How 9/11 Changed Canada for the Better
How much has Canada changed in the last eleven years? Consider this: As the World Trade Center rubble was still smoldering, the then-leader of Canada’s left-wing NDP party, Alexa McDonough, declared: “As responsible international citizens, it is important to reaffirm our commitment to pursuing peaceful solutions to the tensions and hostilities that breed such mindless violence.” A year later, in a CBC interview broadcast on the first anniversary of the Sept. 11 attacks, then-prime minister Jean Chrétien suggested the 9/11 attacks might have been a reaction to Western greed and arrogance: “You cannot exercise your powers to the point of humiliation for the others.”

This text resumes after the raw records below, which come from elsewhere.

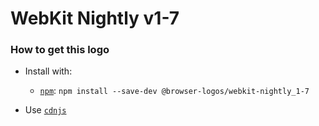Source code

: # WebKit Nightly v1-7

### How to get this logo

* Install with:
  * [`npm`](https://www.npmjs.com/): `npm install --save-dev @browser-logos/webkit-nightly_1-7`

* Use [`cdnjs`](https://cdnjs.com/libraries/browser-logos)
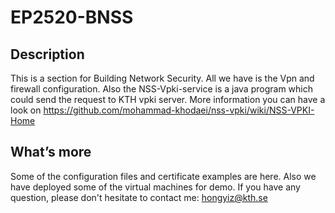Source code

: # EP2520-BNSS

## Description
This is a section for Building Network Security. All we have is the Vpn and firewall configuration. Also the NSS-Vpki-service is a java program which could send the request to KTH vpki server. More information you can have a look on https://github.com/mohammad-khodaei/nss-vpki/wiki/NSS-VPKI-Home

## What’s more
Some of the configuration files and certificate examples are here. Also we have deployed some of the virtual machines for demo. If you have any question, please don't hesitate to contact me: hongyiz@kth.se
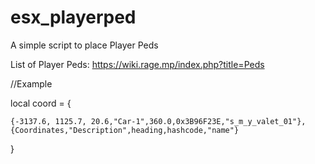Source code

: # esx_playerped
A simple script to place Player Peds

List of Player Peds: https://wiki.rage.mp/index.php?title=Peds

//Example

local coord = {

    {-3137.6, 1125.7, 20.6,"Car-1",360.0,0x3B96F23E,"s_m_y_valet_01"},
    {Coordinates,"Description",heading,hashcode,"name"}
    
}
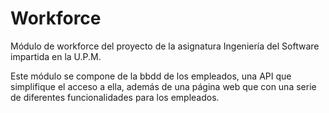 # Workforce
Módulo de workforce del proyecto de la asignatura Ingeniería del Software impartida en la U.P.M.

Este módulo se compone de la bbdd de los empleados, una API que simplifique el acceso a ella, además de una página web que con una serie de diferentes funcionalidades para los empleados.
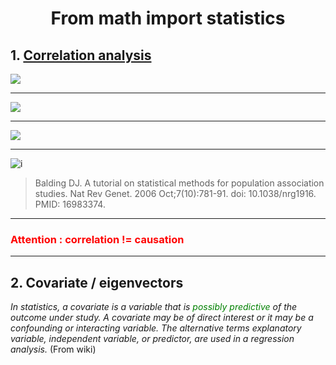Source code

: # <center>From math import statistics</center>

## 1. [Correlation analysis](https://www.slideserve.com/kato-blanchard/correlation-analysis)

![](F:\gwas_overview\figs\correlation-analysis-l.jpg)

-----------

![](F:\gwas_overview\figs\correlation-analysis1-l.jpg)

-----------

![](F:\gwas_overview\figs\simple-correlation-coefficient-l.jpg)

-------------



![i](F:\gwas_overview\figs\regression-analysis-l.jpg)



> Balding DJ. A tutorial on statistical methods for population association studies. Nat Rev Genet. 2006 Oct;7(10):781-91. doi: 10.1038/nrg1916. PMID: 16983374.

---------



### <font color=red>Attention :   correlation != causation</font>



----------

## 2. Covariate / eigenvectors

*In statistics, a covariate is a variable that is <font color=green>possibly predictive</font> of the outcome under study. A covariate may be of direct interest or it may be a confounding or interacting variable. The alternative terms explanatory variable, independent variable, or predictor, are used in a regression analysis.*  (From wiki)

Such remarks would be unthinkable now. Canada is a place where even most mainstream leftists recognize the need for military intervention as a means of disrupting terrorism and protecting local populations.
Before 9/11, for instance, Canada’s involvement in the bombing of Muammar Gaddafi’s loyalists in Libya in the spring of 2011 would have been a major political issue: Ms. McDonough and other well-known Canadian activists such as Naomi Klein and Judy Rebick would have locked arms and marched on Parliament Hill, demanding a “peaceful solution.” Yet in the 2011 federal election campaign, the word “Libya” was scarcely mentioned by any politician of note, even as the bombs were falling. Nor did anyone make much of Afghanistan, where 158 Canadian soldiers have died.